- _WHAT THIS TASK INVOLVES_
For the listing below, report all lines that hold the word "Notes".

+++ GIVEN RECORDS +++

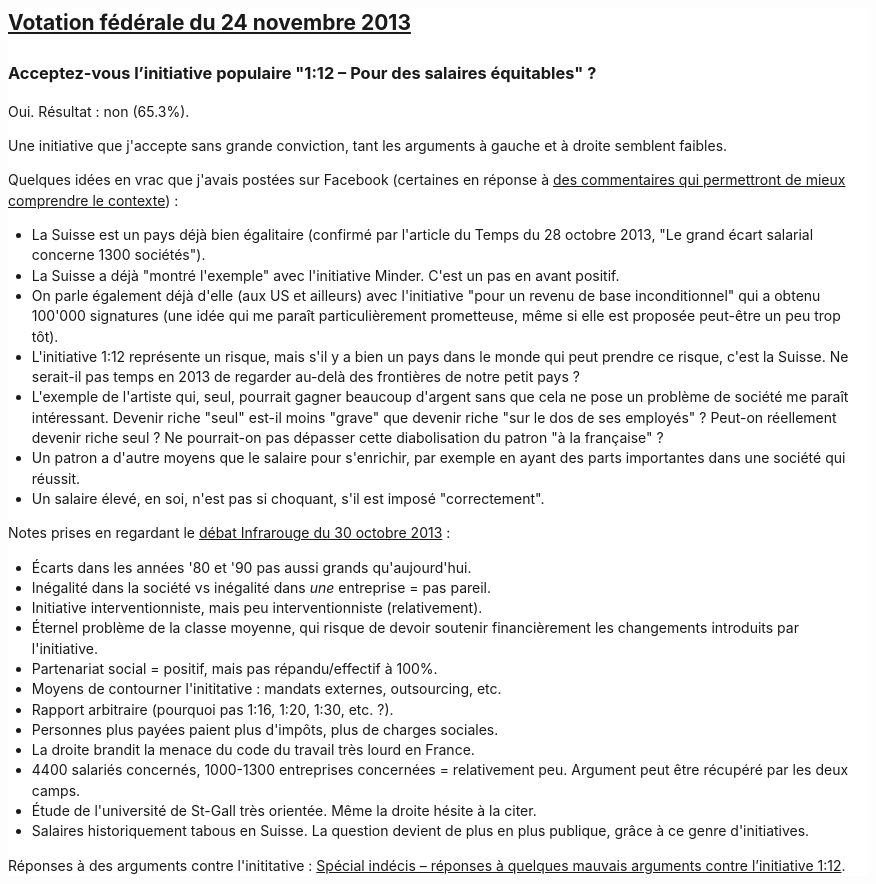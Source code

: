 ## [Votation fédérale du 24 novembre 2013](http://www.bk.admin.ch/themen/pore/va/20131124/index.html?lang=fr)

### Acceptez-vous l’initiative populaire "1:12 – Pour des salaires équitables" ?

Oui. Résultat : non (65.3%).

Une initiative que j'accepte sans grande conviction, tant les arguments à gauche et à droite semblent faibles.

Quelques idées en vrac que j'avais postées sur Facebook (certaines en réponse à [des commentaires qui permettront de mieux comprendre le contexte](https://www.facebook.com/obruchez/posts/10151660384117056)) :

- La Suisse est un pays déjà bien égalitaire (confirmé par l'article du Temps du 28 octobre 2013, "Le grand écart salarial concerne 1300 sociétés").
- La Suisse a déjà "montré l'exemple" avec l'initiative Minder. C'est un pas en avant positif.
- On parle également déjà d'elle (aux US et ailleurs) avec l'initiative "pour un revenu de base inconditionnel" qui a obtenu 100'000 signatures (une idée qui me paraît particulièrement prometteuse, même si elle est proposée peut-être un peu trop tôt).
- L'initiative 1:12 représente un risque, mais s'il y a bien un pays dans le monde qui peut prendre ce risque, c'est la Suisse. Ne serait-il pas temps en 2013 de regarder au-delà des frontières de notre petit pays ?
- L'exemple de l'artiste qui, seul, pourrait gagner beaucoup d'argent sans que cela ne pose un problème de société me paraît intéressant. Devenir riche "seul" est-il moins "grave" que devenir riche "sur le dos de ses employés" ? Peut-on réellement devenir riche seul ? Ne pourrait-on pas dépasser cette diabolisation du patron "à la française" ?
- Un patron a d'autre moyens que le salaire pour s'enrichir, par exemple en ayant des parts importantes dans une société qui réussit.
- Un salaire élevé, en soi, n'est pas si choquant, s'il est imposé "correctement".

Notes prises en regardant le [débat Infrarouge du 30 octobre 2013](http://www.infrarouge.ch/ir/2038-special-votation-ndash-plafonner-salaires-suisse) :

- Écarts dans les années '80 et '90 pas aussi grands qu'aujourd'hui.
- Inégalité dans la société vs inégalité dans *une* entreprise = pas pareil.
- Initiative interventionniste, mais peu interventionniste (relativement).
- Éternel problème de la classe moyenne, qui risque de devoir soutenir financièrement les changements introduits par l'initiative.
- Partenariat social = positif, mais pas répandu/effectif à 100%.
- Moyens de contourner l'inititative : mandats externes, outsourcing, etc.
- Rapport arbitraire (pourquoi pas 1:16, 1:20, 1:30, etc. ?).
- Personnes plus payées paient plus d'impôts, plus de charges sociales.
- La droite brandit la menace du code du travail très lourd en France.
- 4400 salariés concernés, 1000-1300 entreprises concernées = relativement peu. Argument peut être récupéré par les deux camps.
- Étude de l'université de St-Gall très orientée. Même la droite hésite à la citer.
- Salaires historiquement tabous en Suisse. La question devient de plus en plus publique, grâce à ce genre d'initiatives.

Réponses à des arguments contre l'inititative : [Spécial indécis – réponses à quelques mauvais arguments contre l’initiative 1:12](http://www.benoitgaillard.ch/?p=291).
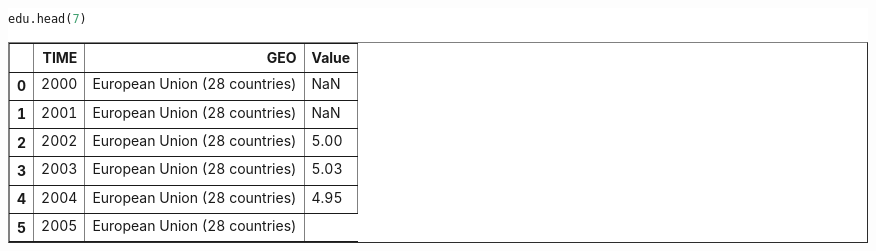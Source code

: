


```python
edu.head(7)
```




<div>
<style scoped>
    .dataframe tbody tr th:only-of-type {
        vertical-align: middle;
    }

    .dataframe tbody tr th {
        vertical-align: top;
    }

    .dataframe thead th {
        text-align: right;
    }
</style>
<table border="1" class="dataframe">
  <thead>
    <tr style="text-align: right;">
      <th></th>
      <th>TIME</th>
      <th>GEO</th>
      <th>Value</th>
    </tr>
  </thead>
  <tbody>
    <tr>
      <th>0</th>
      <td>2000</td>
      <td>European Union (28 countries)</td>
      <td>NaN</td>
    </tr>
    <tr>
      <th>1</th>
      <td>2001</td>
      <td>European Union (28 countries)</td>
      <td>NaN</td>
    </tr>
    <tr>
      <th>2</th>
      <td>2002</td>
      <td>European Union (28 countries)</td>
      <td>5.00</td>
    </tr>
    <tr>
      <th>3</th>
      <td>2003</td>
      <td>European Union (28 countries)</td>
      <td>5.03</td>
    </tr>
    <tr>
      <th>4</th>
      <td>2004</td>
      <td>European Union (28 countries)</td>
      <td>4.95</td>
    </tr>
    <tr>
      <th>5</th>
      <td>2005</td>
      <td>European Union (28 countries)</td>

+++
+++ GIVEN RECORDS +++

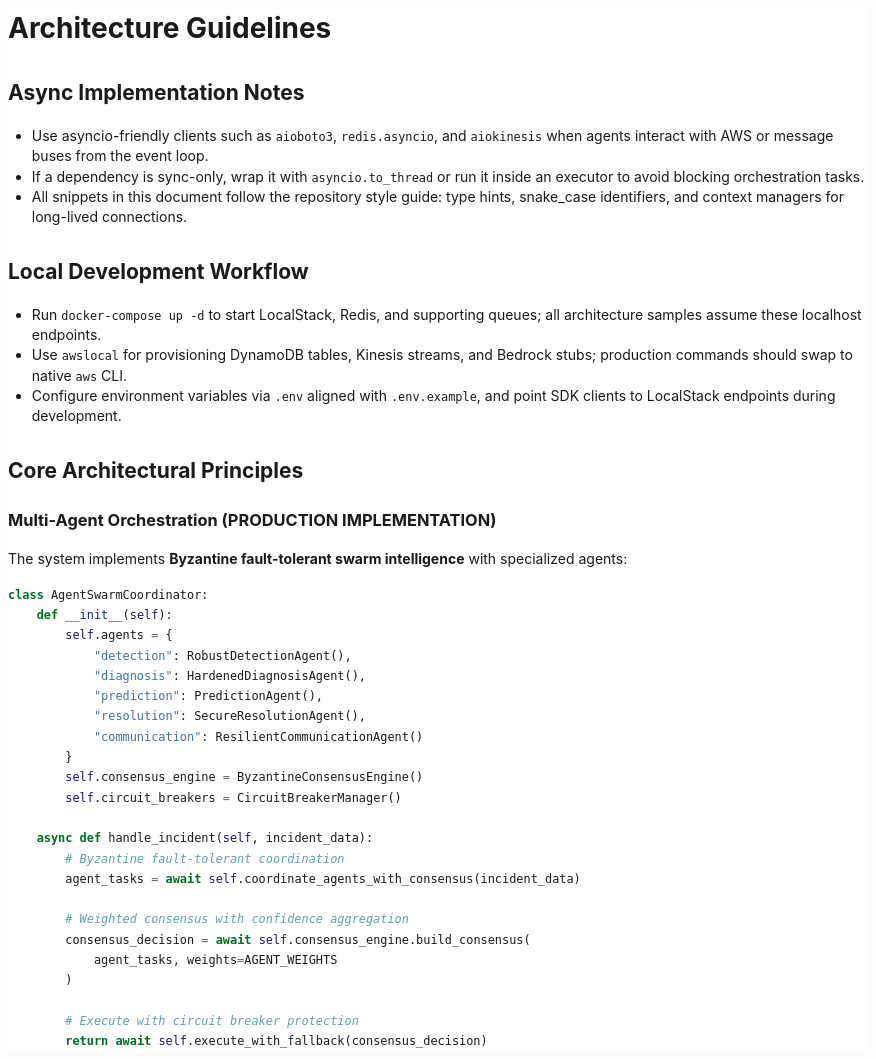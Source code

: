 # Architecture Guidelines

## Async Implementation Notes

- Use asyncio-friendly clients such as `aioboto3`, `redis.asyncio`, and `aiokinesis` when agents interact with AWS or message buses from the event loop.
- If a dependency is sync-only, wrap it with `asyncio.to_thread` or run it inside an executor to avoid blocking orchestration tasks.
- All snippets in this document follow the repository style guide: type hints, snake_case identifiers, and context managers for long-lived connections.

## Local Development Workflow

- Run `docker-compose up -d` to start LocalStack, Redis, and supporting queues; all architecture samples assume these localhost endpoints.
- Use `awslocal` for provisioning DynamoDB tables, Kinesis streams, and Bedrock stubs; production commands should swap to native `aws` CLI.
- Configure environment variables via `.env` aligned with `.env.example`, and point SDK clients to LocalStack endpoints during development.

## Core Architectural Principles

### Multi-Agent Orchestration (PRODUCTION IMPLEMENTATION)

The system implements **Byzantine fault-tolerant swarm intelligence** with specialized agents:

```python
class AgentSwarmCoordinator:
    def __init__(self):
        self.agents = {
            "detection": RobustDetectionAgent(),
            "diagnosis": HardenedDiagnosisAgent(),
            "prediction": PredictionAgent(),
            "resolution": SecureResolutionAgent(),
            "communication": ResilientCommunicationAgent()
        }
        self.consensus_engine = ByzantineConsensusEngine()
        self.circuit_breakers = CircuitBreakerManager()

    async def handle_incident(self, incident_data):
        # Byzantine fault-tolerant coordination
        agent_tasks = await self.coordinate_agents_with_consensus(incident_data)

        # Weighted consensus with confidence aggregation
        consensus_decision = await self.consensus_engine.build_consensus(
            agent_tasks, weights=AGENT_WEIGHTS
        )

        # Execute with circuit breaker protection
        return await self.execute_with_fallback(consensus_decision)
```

+++
+++ GIVEN RECORDS +++

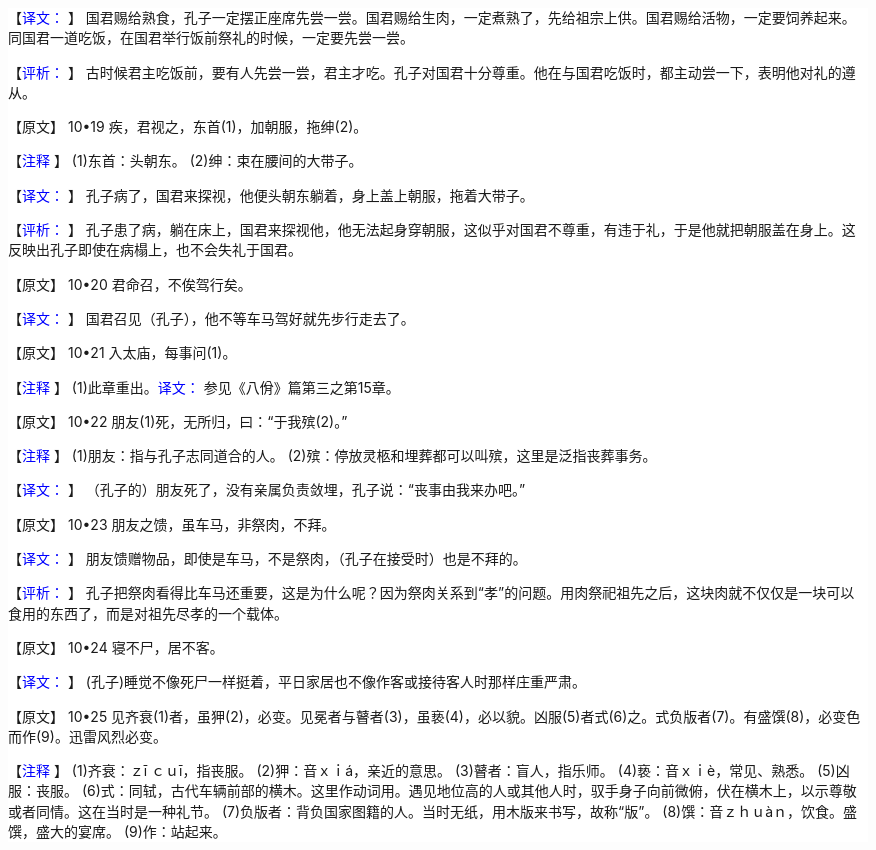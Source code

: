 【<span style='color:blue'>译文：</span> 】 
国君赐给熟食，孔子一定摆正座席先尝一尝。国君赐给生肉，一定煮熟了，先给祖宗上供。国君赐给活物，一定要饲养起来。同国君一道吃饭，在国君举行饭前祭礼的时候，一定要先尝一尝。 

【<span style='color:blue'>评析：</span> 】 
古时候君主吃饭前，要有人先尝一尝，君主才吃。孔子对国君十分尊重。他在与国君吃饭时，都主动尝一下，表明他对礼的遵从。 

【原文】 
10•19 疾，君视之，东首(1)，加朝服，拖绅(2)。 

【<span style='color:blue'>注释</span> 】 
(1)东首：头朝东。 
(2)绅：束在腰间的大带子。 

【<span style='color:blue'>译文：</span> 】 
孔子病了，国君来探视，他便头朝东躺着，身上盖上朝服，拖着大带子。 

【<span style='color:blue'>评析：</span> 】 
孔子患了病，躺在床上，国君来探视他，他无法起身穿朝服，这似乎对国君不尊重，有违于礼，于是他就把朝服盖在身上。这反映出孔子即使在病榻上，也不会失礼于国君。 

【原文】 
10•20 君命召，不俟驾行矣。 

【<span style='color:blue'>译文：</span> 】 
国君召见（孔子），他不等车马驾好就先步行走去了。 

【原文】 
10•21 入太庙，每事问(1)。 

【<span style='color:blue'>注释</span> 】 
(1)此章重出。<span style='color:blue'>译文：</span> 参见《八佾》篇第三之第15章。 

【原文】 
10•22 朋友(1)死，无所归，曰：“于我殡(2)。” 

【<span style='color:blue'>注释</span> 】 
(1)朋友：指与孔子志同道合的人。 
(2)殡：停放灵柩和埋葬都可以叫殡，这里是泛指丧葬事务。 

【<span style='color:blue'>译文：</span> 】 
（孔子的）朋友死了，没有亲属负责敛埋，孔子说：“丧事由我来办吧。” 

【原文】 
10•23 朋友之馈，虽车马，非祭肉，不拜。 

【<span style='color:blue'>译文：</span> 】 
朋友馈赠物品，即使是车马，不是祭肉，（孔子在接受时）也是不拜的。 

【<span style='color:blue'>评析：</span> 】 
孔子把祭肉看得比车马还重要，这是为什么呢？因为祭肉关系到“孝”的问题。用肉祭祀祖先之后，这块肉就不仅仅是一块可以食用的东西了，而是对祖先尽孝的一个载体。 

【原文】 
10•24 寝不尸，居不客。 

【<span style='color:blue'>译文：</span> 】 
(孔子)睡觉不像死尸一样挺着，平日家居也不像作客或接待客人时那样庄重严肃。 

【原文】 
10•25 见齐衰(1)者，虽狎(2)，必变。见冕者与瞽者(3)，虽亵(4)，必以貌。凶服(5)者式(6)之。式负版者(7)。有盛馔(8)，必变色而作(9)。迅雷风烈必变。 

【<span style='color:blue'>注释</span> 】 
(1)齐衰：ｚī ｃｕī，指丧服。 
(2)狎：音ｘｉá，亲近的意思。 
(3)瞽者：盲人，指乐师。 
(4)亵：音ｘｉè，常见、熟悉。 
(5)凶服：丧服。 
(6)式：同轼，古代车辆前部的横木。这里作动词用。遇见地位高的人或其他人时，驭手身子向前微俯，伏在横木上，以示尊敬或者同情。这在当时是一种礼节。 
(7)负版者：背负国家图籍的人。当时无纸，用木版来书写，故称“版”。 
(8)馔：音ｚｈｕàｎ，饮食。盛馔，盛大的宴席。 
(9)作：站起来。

+++

- _RESPONSE TO THE EXERCISE_
Notes prises en regardant le [débat Infrarouge du 30 octobre 2013](http://www.infrarouge.ch/ir/2038-special-votation-ndash-plafonner-salaires-suisse) :
## Async Implementation Notes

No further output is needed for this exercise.